I'm not a good enough photographer to require a 70-300mm f2.8 zoom, but I imagine if you are how frustrating the lack of reach is!


----------



## Random Orbits (Apr 20, 2015)

Mitch.Conner said:


> Out of pure curiosity, what are the chances Canon might replace the 70-200 f/2.8 IS II with a 70-300 f/2.8 IS in a few years when the 70-200 f/2.8 IS II is due for a refresh?



Replace a $2000 lens with something that would cost more than the 300 f/2.8 IS II at over $6000?


----------



## Mitch.Conner (Apr 20, 2015)

Random Orbits said:


> Mitch.Conner said:
> 
> 
> > Out of pure curiosity, what are the chances Canon might replace the 70-200 f/2.8 IS II with a 70-300 f/2.8 IS in a few years when the 70-200 f/2.8 IS II is due for a refresh?
> ...



So you think most wouldn't buy it?


----------



## neuroanatomist (Apr 20, 2015)

Mitch.Conner said:


> Random Orbits said:
> 
> 
> > Mitch.Conner said:
> ...



I'm sure that all those people who replace their Rebel T2i with a 1D C would be quite willing to also replace their 70-200/2.8 with a 70-300/2.8. All 17 of them.


----------



## Marsu42 (Apr 20, 2015)

neuroanatomist said:


> The chances of them replacing the 70-200/2.8 with a 70-300/2.8 are nil.



+1, not only because it would be expensive but heavy, but the 70-300L (4-5.6) and the 70-200L f2.8 have completely different use cases (even though some people might try to juggle with extenders on the 70-200L or get away with shooting portraits with the less expensive 70-300L).


----------



## Mitch.Conner (Apr 21, 2015)

neuroanatomist said:


> Mitch.Conner said:
> 
> 
> > Random Orbits said:
> ...



Not sure I follow. Are you saying only enthusiasts with money to burn would buy it? There would be no interest from pros?


----------



## Bennymiata (Apr 21, 2015)

Only the pros that have a strong sherpa on the payroll would carry it.
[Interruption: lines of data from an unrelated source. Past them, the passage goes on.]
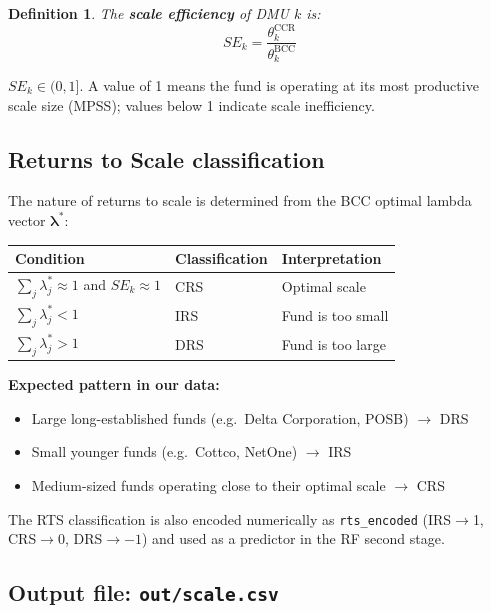 \documentclass[12pt,a4paper]{article}
\newtheorem{definition}{Definition}
\begin{document}
\begin{definition}
    The \textbf{scale efficiency} of DMU $k$ is:
    \[
        SE_k = \frac{\theta_k^{\text{CCR}}}{\theta_k^{\text{BCC}}}
    \]
\end{definition}

$SE_k \in (0, 1]$.  A value of 1 means the fund is operating at its most
productive scale size (MPSS); values below 1 indicate scale inefficiency.

\subsection{Returns to Scale classification}

The nature of returns to scale is determined from the BCC optimal lambda vector
$\boldsymbol{\lambda}^*$:

\begin{table}[H]
\centering
\begin{tabular}{lll}
\toprule
\textbf{Condition} & \textbf{Classification} & \textbf{Interpretation} \\
\midrule
$\sum_j \lambda_j^* \approx 1$ and $SE_k \approx 1$ & CRS & Optimal scale \\
$\sum_j \lambda_j^* < 1$                              & IRS & Fund is too small \\
$\sum_j \lambda_j^* > 1$                              & DRS & Fund is too large \\
\bottomrule
\end{tabular}
\end{table}

\textbf{Expected pattern in our data:}
\begin{itemize}
    \item Large long-established funds (e.g.\ Delta Corporation, POSB) $\rightarrow$ DRS
    \item Small younger funds (e.g.\ Cottco, NetOne) $\rightarrow$ IRS
    \item Medium-sized funds operating close to their optimal scale $\rightarrow$ CRS
\end{itemize}

The RTS classification is also encoded numerically as \texttt{rts\_encoded}
(IRS$\to$1, CRS$\to$0, DRS$\to-1$) and used as a predictor in the RF second stage.

\subsection{Output file: \texttt{out/scale.csv}}
\end{document}
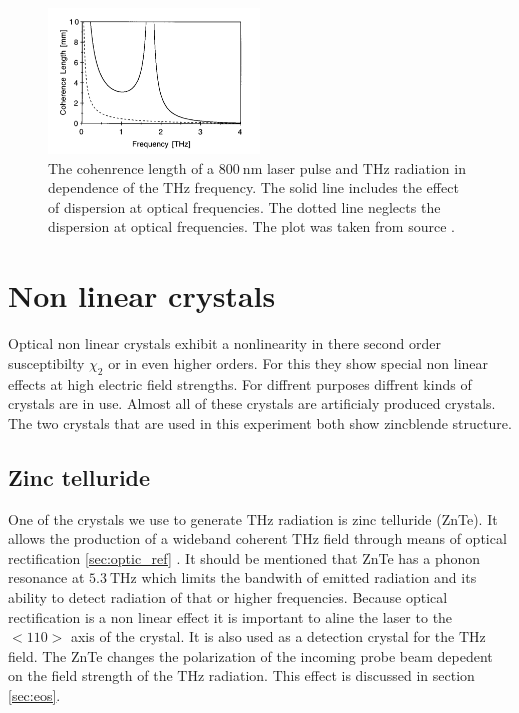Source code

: \begin{figure}
    \centering
    \includegraphics[width=0.5\textwidth]{refferenced_pic/coherence_length_ZnTe.png}
    \caption{The cohenrence length of a $\SI{800}{\nano\meter}$ laser pulse and $\si{\tera\hertz}$ radiation in dependence of the $\si{\tera\hertz}$ frequency.
    The solid line includes the effect of dispersion at optical frequencies. The dotted line neglects the dispersion at optical frequencies.
    The plot was taken from source \cite{coherence_legnth}.}
    \label{fig:coherence_legnth}
\end{figure}

\FloatBarrier
\section{Non linear crystals}
Optical non linear crystals exhibit a nonlinearity in there second order susceptibilty $\chi_2$ or in even higher orders.
For this they show special non linear effects at high electric field strengths.
For diffrent purposes diffrent kinds of crystals are in use.
Almost all of these crystals are artificialy produced crystals.
The two crystals that are used in this experiment both show zincblende structure.


\subsection{Zinc telluride}
One of the crystals we use to generate $\si{\tera\hertz}$ radiation is zinc telluride (ZnTe). 
It allows the production of a wideband coherent $\si{\tera\hertz}$ field through means of optical rectification \ref{sec:optic_ref} \cite{ZnTe_Nahata_Weling_1996}.
It should be mentioned that ZnTe has a phonon resonance at $\SI{5.3}{\tera\hertz}$ \cite{phonon_modes} which limits the bandwith of emitted radiation and its ability to detect radiation of that or higher frequencies.
Because optical rectification is a non linear effect it is important to aline the laser to the $<110>$ axis of the crystal.
It is also used as a detection crystal for the $\si{\tera\hertz}$ field.
The ZnTe changes the polarization of the incoming probe beam depedent on the field strength of the $\si{\tera\hertz}$ radiation.
This effect is discussed in section \ref{sec:eos}.

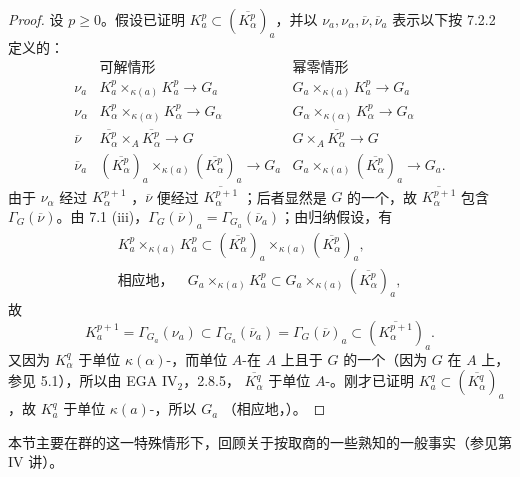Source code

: \begin{proof}
设 $p\geq0$。假设已证明 $K_a^p\subset(\overline{K_\alpha^p})_a$，并以 $\nu_a,\nu_\alpha,\overline\nu,\overline\nu_a$ 表示以下按 7.2.2 定义的：
\[
\begin{array}{c|c|c}
&\text{可解情形}&\text{幂零情形}\\ \hline
\nu_a&K_a^p\times_{\kappa(a)}K_a^p\to G_a
&G_a\times_{\kappa(a)}K_a^p\to G_a\\
\nu_\alpha&K_\alpha^p\times_{\kappa(\alpha)}K_\alpha^p\to G_\alpha
&G_\alpha\times_{\kappa(\alpha)}K_\alpha^p\to G_\alpha\\
\overline\nu&\overline{K_\alpha^p}\times_A\overline{K_\alpha^p}\to G
&G\times_A\overline{K_\alpha^p}\to G\\
\overline\nu_a&(\overline{K_\alpha^p})_a\times_{\kappa(a)}(\overline{K_\alpha^p})_a\to G_a
&G_a\times_{\kappa(a)}(\overline{K_\alpha^p})_a\to G_a.
\end{array}
\]
由于 $\nu_\alpha$ 经过 $K_\alpha^{p+1}$ ，$\overline\nu$ 便经过 $\overline{K_\alpha^{p+1}}$ ；后者显然是 $G$ 的一个，故 $\overline{K_\alpha^{p+1}}$ 包含 $\Gamma_G(\overline\nu)$。由 7.1 (iii)，$\Gamma_G(\overline\nu)_a=\Gamma_{G_a}(\overline\nu_a)$；由归纳假设，有
\[
\begin{gathered}
K_a^p\times_{\kappa(a)}K_a^p
\subset(\overline{K_\alpha^p})_a\times_{\kappa(a)}(\overline{K_\alpha^p})_a,\\
\text{相应地，}\quad
G_a\times_{\kappa(a)}K_a^p\subset G_a\times_{\kappa(a)}(\overline{K_\alpha^p})_a,
\end{gathered}
\]
故
\[
K_a^{p+1}=\Gamma_{G_a}(\nu_a)\subset\Gamma_{G_a}(\overline\nu_a)
=\Gamma_G(\overline\nu)_a\subset(\overline{K_\alpha^{p+1}})_a.
\]
又因为 $K_\alpha^q$ 于单位 $\kappa(\alpha)$-，而单位 $A$-在 $A$ 上且于 $G$ 的一个（因为 $G$ 在 $A$ 上，参见 5.1），所以由 EGA $\mathrm{IV}_2$，2.8.5， $\overline{K_\alpha^q}$ 于单位 $A$-。刚才已证明 $K_a^q\subset(\overline{K_\alpha^q})_a$，故 $K_a^q$ 于单位 $\kappa(a)$-，所以 $G_a$ （相应地，）。
\end{proof}

本节主要在群的这一特殊情形下，回顾关于按取商的一些熟知的一般事实（参见第 IV 讲）。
Personally, I'd love a 1-1000mm F1.0, but my chances of ever finding one would be about zero.

The problem is purely physical.
The longer the focal length and the wider the lens opening, the larger the front (as well as all the others) element has to be, and the longer the zoom range, the physically longer the lens has to be.

Have you checked out the Sigma 120-300 F2.8?
It's really big and heavy, and as such, doesn't sell in big quantities.


----------



## charlesa (Apr 21, 2015)

Not going to happen I am afraid. Purely a matter of physics.


----------



## GMCPhotographics (Apr 21, 2015)

charlesa said:


> Not going to happen I am afraid. Purely a matter of physics.



Not sure about the physics, Sigma have been making a 120-300 f2.8 for a long while.
I think the 200-400 f4 LIS is a simular price point and weight guide that a 100-300 f2.8 would probably be.
It would be bigger, heavier and more expensive than a prime 300 f2.8. 
It can be done, but I doubt that Canon see a market for it. Most pros who use a 300 f2.8 supplement it with a 70-200 f2.8 and a camera in a three or four camera line up. 300mm f2.8 / 70-200 f2.8 / 24-70 f2.8 and or a 16-35 f2.8. Most paparazzi use this combo or variation of it. It's versatile and offers redundancy.


----------



## neuroanatomist (Apr 21, 2015)

Mitch.Conner said:


> Not sure I follow. Are you saying only enthusiasts with money to burn would buy it? There would be no interest from pros?



I'm sure they'd sell some if they made a 70-300/2.8, but think about your original question:



Mitch.Conner said:


> ...what are the chances Canon might *replace* the 70-200 f/2.8 IS II with a 70-300 f/2.8 IS



You're asking if Canon might drop a very popular $2000 telezoom from their lineup and replace it with a lens that's likely >50% heavier, >25% bigger, and at >$6K at least 3x the cost. As I said the chances are nil. 

If you want to know if there a market for a 70-300/2.8, independent from the 70-200/2.8, that's a different question, and one you didn't ask.


----------



## takesome1 (Apr 21, 2015)

neuroanatomist said:


> Mitch.Conner said:
> 
> 
> > Not sure I follow. Are you saying only enthusiasts with money to burn would buy it? There would be no interest from pros?
> ...



I thought Neuro had answered a trick question with the correct answer.

The question was as logical as this one. The 35mm F/1.4 L is due for an upgrade. What are the chances it will be upgraded to a 50mm F/1.4L?


----------



## 9VIII (Apr 21, 2015)

Bennymiata said:


> Personally, I'd love a 1-1000mm F1.0, but my chances of ever finding one would be about zero.



Actually I remember reading about an Arab prince who mounted something bigger than that on his yacht, just without the wide angle.
It was even made by Zeiss.
I'm sure if you want one too you could just phone them up and throw a few million dollars at them.


----------



## Mitch.Conner (Apr 22, 2015)

neuroanatomist said:


> Mitch.Conner said:
> 
> 
> > Not sure I follow. Are you saying only enthusiasts with money to burn would buy it? There would be no interest from pros?
> ...



My mistake. You're right. I forgot my own original question.


----------